The transportation industry has been radically transformed by the integration of telematics and the Internet of Things (IoT) technologies. Together, they are changing the entire landscape of businesses. A similar thing was seen in Houston where connected car technology was used for monitoring environmental pollution. Although other cities were seen monitoring sites several miles apart by operating “MAAML,” for “mobile ambient air monitoring laboratory,” a modified Ford E-Series camper filled with instruments and sensors, that were dispatched to hot spots.

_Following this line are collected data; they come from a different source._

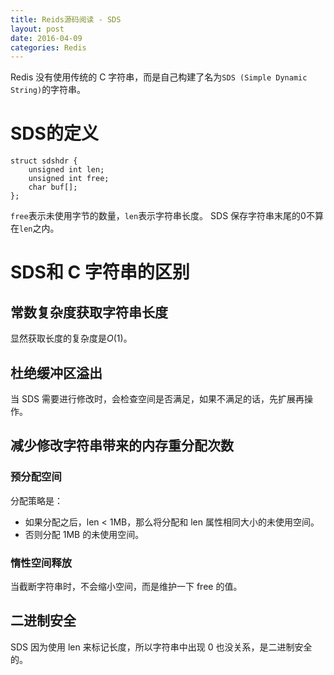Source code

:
 ```yaml
---
title: Reids源码阅读 - SDS
layout: post
date: 2016-04-09
categories: Redis
---
```


Redis 没有使用传统的 C 字符串，而是自己构建了名为`SDS (Simple Dynamic String)`的字符串。

# SDS的定义

```
struct sdshdr {
    unsigned int len;
    unsigned int free;
    char buf[];
};
```

`free`表示未使用字节的数量，`len`表示字符串长度。
SDS 保存字符串末尾的0不算在`len`之内。

# SDS和 C 字符串的区别

## 常数复杂度获取字符串长度

显然获取长度的复杂度是$O(1)$。

## 杜绝缓冲区溢出

当 SDS 需要进行修改时，会检查空间是否满足，如果不满足的话，先扩展再操作。

## 减少修改字符串带来的内存重分配次数

### 预分配空间

分配策略是：

- 如果分配之后，len < 1MB，那么将分配和 len 属性相同大小的未使用空间。
- 否则分配 1MB 的未使用空间。

### 惰性空间释放

当截断字符串时，不会缩小空间，而是维护一下 free 的值。

## 二进制安全

SDS 因为使用 len 来标记长度，所以字符串中出现 0 也没关系，是二进制安全的。



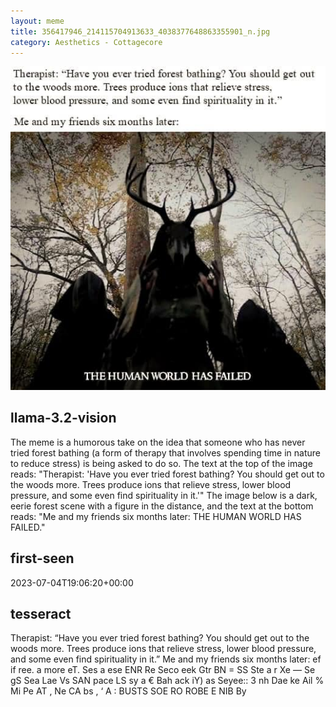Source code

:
 ```yaml
---
layout: meme
title: 356417946_214115704913633_4038377648863355901_n.jpg
category: Aesthetics - Cottagecore
---
```


<div markdown="0"><a href="356417946_214115704913633_4038377648863355901_n.jpg"><img class="photo" src="356417946_214115704913633_4038377648863355901_n.jpg" /></a>

<h2>llama-3.2-vision</h2>
<p title="Llama-3.2-Vision-11B is a really good model that probably gets the visual details right but doesn't understand literary or media references, and often fails to accurately represent the physical arrangement of objects and the implied relationships between the objects.">The meme is a humorous take on the idea that someone who has never tried forest bathing (a form of therapy that involves spending time in nature to reduce stress) is being asked to do so. The text at the top of the image reads: &quot;Therapist: &#x27;Have you ever tried forest bathing? You should get out to the woods more. Trees produce ions that relieve stress, lower blood pressure, and some even find spirituality in it.&#x27;&quot; The image below is a dark, eerie forest scene with a figure in the distance, and the text at the bottom reads: &quot;Me and my friends six months later: THE HUMAN WORLD HAS FAILED.&quot;</p>

<h2>first-seen</h2>
<p title="Because Git doesn't preserve file modification times, this metadata file contains the file's modification time when it was added to the library.">2023-07-04T19:06:20+00:00</p>

<h2>tesseract</h2>
<p title="Tesseract is often terrible and just gives a lot of nonsense characters, but it used to be the state of the art, and usually it is better at correctly representing text than llama-3.2-vision-11b.">Therapist: “Have you ever tried forest bathing? You should get out to the woods more. Trees produce ions that relieve stress, lower blood pressure, and some even find spirituality in it.” Me and my friends six months later: ef if ree. a more eT. Ses a ese ENR Re Seco eek Gtr BN = SS Ste a r Xe — Se gS Sea Lae Vs SAN pace LS sy a € Bah ack iY) as Seyee:: 3 nh Dae ke Ail % Mi Pe AT , Ne CA bs , ‘ A : BUSTS SOE RO ROBE E NIB By</p>

</div>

Recently, Houston monitored the quality of air by using two regular vehicles doing their regular jobs but equipped with magnets. These magnets are “hats” that use antenna-style intakes and optical particle counters to measure levels of black carbon and PM2.5, a form of particulate matter, wherever and whenever the vehicles are in use. These vehicles were expected to travel a fraction of Houston’s roads and highways but even then they find the few hot spots. It is said in an official statement that to monitor the 30% of the city’s air, 30 vehicles equipped with air-quality hats for six months, would be sufficient. It is not necessary to equip thousands of vehicles for monitoring but choosing the right vehicle is the key; which can be done with telematics.
The experiment conducted by the Houston Health Department indicated the new level of insight into vehicle performance and driver safety. According to their official statement, the biggest thing that they gained was the safety aspect.
The Houston/ Environment Defense Fund is one of the many examples where the emerging connected car technology is used; leveraging the miles traveled by city-owned vehicles to collect and report data the city can use to identify and redress the problems not necessarily related to the fleet — all while optimizing fleet operations.